When you hear the term ‘evil’, most people nowadays think about serial killers, women trafficking, torture and other utter malicious things. Augustine in the middle ages had other thoughts on the subject. Augustine was a Christian and was inspired by the Neoplatonists and their dualism. This dualism prescribes that there would be two worlds; an immaterial and material one. The nous, the name they give to our intellect and reason, exists eternally and therefore in the immaterial world. Something that exists eternally undergoes no change and is not corrupted by any decay.
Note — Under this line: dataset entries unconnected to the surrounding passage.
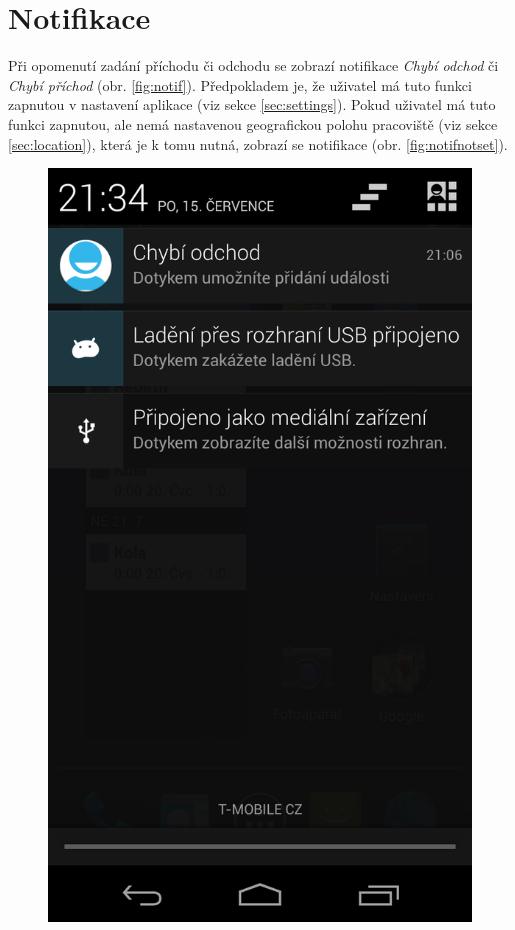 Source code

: \documentclass{diplomka}
\begin{document}
\section{Notifikace}
Při opomenutí zadání příchodu či odchodu se zobrazí notifikace \emph{Chybí odchod} či \emph{Chybí příchod} (obr. \ref{fig:notif}). Předpokladem je, že uživatel má tuto funkci zapnutou v nastavení aplikace (viz sekce \ref{sec:settings}). Pokud uživatel má tuto funkci zapnutou, ale nemá nastavenou geografickou polohu pracoviště (viz sekce \ref{sec:location}), která je k tomu nutná, zobrazí se notifikace  (obr. \ref{fig:notifnotset}).
\begin{figure}[H]
\centering
\begin{minipage}{.45\textwidth}
  \centering
  \includegraphics[width=.9\linewidth]{scr/notif.png}

\end{minipage}
\end{figure}
\end{document}
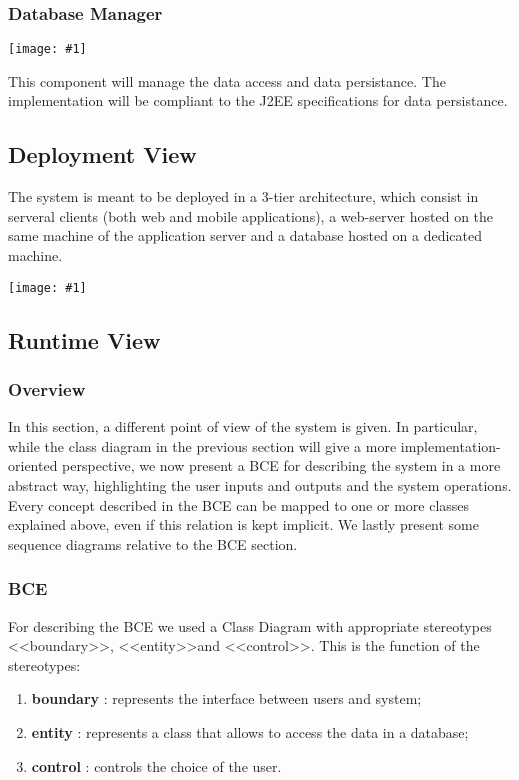 \documentclass[11pt, a4paper,titlepage]{article}
\newcommand{\image}[1]{
	\begin{center}
		\noindent \texttt{[image: \#1]}
	\end{center}
	}
\begin{document}
 \subsubsection{Database Manager} 
	\image{diagram_class_database.png}
 This component will manage the data access and data persistance. The implementation will be compliant to the J2EE specifications for data persistance.
	
\subsection{Deployment View}
The system is meant to be deployed in a 3-tier architecture, which consist in serveral clients (both web and mobile applications), a web-server hosted on the same machine of the application server and a database hosted on a dedicated machine.
\image{diagram_deployment.png}


\subsection{Runtime View}
\subsubsection{Overview}
In this section, a different point of view of the system is given. In particular, while the class diagram in the previous section will give a more implementation-oriented perspective, we now present a BCE for describing the system in a more abstract way, highlighting the user inputs and outputs and the system operations. Every concept described in the BCE can be mapped to one or more classes explained above, even if this relation is kept implicit.
We lastly present some sequence diagrams relative to the BCE section.

\subsubsection{BCE}
For describing the BCE we used a Class Diagram with appropriate stereotypes \textless \textless boundary\textgreater \textgreater , \textless \textless entity\textgreater \textgreater  and \textless \textless control\textgreater \textgreater.
This is the function of the stereotypes:
\begin{enumerate}
	\item 	\textbf{boundary} : represents the interface between users and system;
	\item 	\textbf{entity} : represents a class that allows to access the data in a database;
	\item 	\textbf{control} : controls the choice of the user.
\end{enumerate}
\end{document}
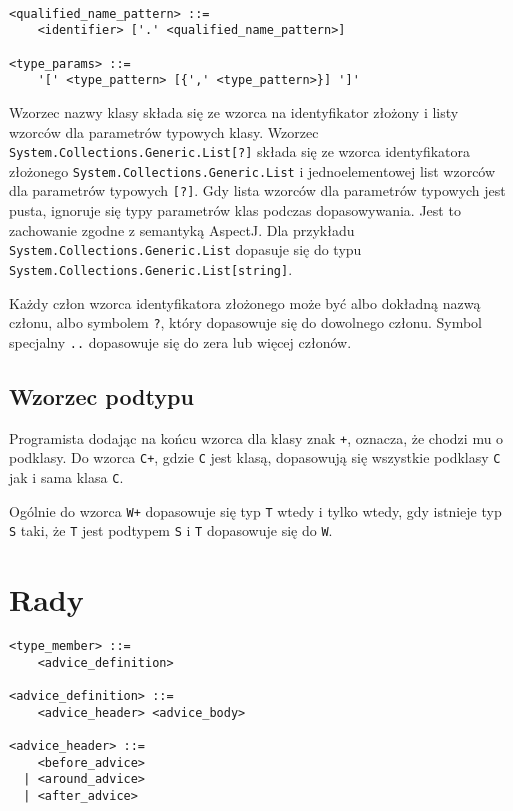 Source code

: \documentclass[a4paper,12pt]{mwbk}
\begin{document}
\begin{lstlisting}[style=grammar]

<qualified_name_pattern> ::=
    <identifier> ['.' <qualified_name_pattern>]

<type_params> ::=
    '[' <type_pattern> [{',' <type_pattern>}] ']'
\end{lstlisting}

Wzorzec nazwy klasy składa się ze wzorca na identyfikator złożony i listy wzorców dla
parametrów typowych klasy. Wzorzec
\lstinline!System.Collections.Generic.List[?]! składa się ze wzorca
identyfikatora złożonego \lstinline!System.Collections.Generic.List! i
jednoelementowej list wzorców dla parametrów typowych \lstinline![?]!.  Gdy
lista wzorców dla parametrów typowych jest pusta, ignoruje się typy parametrów
klas podczas dopasowywania. Jest to zachowanie zgodne z semantyką AspectJ. Dla
przykładu \lstinline!System.Collections.Generic.List! dopasuje się do typu
\lstinline!System.Collections.Generic.List[string]!.

Każdy człon wzorca identyfikatora złożonego może być albo dokładną nazwą
członu, albo symbolem \lstinline!?!, który dopasowuje się do dowolnego członu.
Symbol specjalny \lstinline!..! dopasowuje się do zera lub więcej członów.

\subsection{Wzorzec podtypu}\label{wzorzec_podtypu}

Programista dodając na końcu wzorca dla klasy znak \lstinline!+!, oznacza, że
chodzi mu o podklasy. Do wzorca \lstinline!C+!, gdzie \lstinline!C! jest klasą,
dopasowują się wszystkie podklasy \lstinline!C! jak i sama klasa \lstinline!C!.

Ogólnie do wzorca \lstinline!W+! dopasowuje się typ \lstinline!T! wtedy i
tylko wtedy, gdy istnieje typ \lstinline!S! taki, że \lstinline!T! jest
podtypem \lstinline!S! i \lstinline!T! dopasowuje się do \lstinline!W!.


\section{Rady}


\begin{lstlisting}[style=grammar]
<type_member> ::= 
    <advice_definition>

<advice_definition> ::= 
    <advice_header> <advice_body>

<advice_header> ::=
    <before_advice> 
  | <around_advice> 
  | <after_advice>
\end{lstlisting}
\end{document}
Because everything we witness in our material world has a beginning and an ending, the nous can’t possibly exists in this world if it’s constant, therefore it must be immaterial.
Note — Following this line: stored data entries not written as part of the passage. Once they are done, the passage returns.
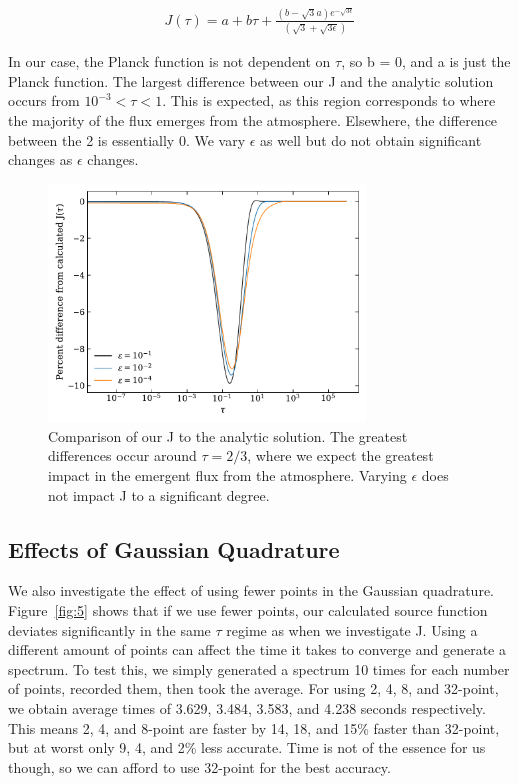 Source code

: \documentclass[12pt]{article}
\begin{document}
\begin{equation}
\begin{split}
   J(\tau) = a + b\tau + \frac{(b - \sqrt{3}a)e^{-\sqrt{3\epsilon}}}{(\sqrt{3}+\sqrt{3\epsilon})}
\end{split}
\label{eq:24}
\end{equation}

In our case, the Planck function is not dependent on $\tau$, so b = 0, and a is just the Planck function. 
The largest difference between our J and the analytic solution occurs from $10^{-3} < \tau < 1$. This is expected, as this region corresponds to where the majority of the flux emerges from the atmosphere. Elsewhere, the difference between the 2 is essentially 0. We vary $\epsilon$ as well but do not obtain significant changes as $\epsilon$ changes.


\begin{figure}[ht]
 \centering
 \includegraphics[width=0.75\textwidth]{J_comparison.pdf}
 \caption{Comparison of our J to the analytic solution. The greatest differences occur around $\tau = 2/3$, where we expect the greatest impact in the emergent flux from the atmosphere. Varying $\epsilon$ does not impact J to a significant degree.}
 \label{fig:4}
\end{figure}

\subsection{Effects of Gaussian Quadrature}

We also investigate the effect of using fewer points in the Gaussian quadrature. Figure~\ref{fig:5} shows that if we use fewer points, our calculated source function deviates significantly in the same $\tau$ regime as when we investigate J. 
Using a different amount of points can affect the time it takes to converge and generate a spectrum. To test this, we simply generated a spectrum 10 times for each number of points, recorded them, then took the average. For using 2, 4, 8, and 32-point, we obtain average times of 3.629, 3.484, 3.583, and 4.238 seconds respectively. This means 2, 4, and 8-point are faster by 14, 18, and 15\% faster than 32-point, but at worst only 9, 4, and 2\% less accurate. Time is not of the essence for us though, so we can afford to use 32-point for the best accuracy.
\end{document}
All material beings experience causation. We as material beings witness causation by watching others give birth to new life and we ourselves are also a product of this causation. All physical things have causal dependence. However, immaterial things aren’t dependent on causation. The nous is the most perfect being with the most perfect and extensive properties anyone could imagine. In this we can clearly see how Augustine could swiftly dismiss the thought that Christianity and philosophy we’re contradictory to one another by creating an immaterial world with a perfect unitary and single entity that people could easily recognize as God. Our own soul then is an imperfect copy of the nous; the perfect being enters the material and instantly becomes corrupted. To retrieve it’s perfection, according to Augustine, we must practice philosophy and return to the nous.
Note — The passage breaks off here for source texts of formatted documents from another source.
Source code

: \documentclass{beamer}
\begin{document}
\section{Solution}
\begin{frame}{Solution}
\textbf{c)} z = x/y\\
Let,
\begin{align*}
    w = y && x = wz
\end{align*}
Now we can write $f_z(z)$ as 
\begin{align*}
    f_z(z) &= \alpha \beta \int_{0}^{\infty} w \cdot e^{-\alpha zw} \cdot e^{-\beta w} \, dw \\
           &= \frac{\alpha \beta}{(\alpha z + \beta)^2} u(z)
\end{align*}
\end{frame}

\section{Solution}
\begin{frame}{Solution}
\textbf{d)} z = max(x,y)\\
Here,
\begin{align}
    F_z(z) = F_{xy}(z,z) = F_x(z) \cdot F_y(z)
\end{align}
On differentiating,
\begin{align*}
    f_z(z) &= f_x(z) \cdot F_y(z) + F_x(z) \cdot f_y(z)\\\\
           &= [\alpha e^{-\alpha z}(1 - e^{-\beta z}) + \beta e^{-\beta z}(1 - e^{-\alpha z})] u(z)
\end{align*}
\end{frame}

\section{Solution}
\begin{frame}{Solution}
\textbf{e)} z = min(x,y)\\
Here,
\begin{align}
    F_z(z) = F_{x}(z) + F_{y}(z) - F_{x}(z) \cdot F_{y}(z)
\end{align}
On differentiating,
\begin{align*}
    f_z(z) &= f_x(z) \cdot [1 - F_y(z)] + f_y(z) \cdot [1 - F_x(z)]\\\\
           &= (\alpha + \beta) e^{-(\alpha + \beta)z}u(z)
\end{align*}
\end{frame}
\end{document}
But where then exists the ‘evil’ within Augustine’s philosophy? Because the immaterial world lacks nothing and is itself perfection, evil can only exist in te material world. It’s not a substance however, but a negative term we use to describe a shortage of perfection. Evil therefore is a human construct which has nothing to do with God and the perfect nous.
I, however, have to disagree with Augustine’s theory. Firstly, defining evil as a lack of something doesn’t seem right. When we experience a lack of something, we solve this by adding the thing it misses. However, in the case of evil we try to rid ourselves of it. We don’t solve evil by adding more evil to it. Some might dismiss this argument by saying Augustine sees evil as a lack of good. But how can evil be a human construct to a shortage of good when we don’t always know what good is? According to Augustine and neoplatonism, good is immaterial but accessible by retrieving it with philosophy after our soul lost the perfection of the nous due to the corruption of the material world it landed in. A toddler, however, doesn’t practice philosophy, but knows he’s not supposed to pull his moms hair. He starts to learn his first minimal morals that form the beginning of his conception of good and evil. If that’s true, can’t we then conclude that the conception of good is also a human construct? And that by learning what is good we can only learn the shortage of it, evil?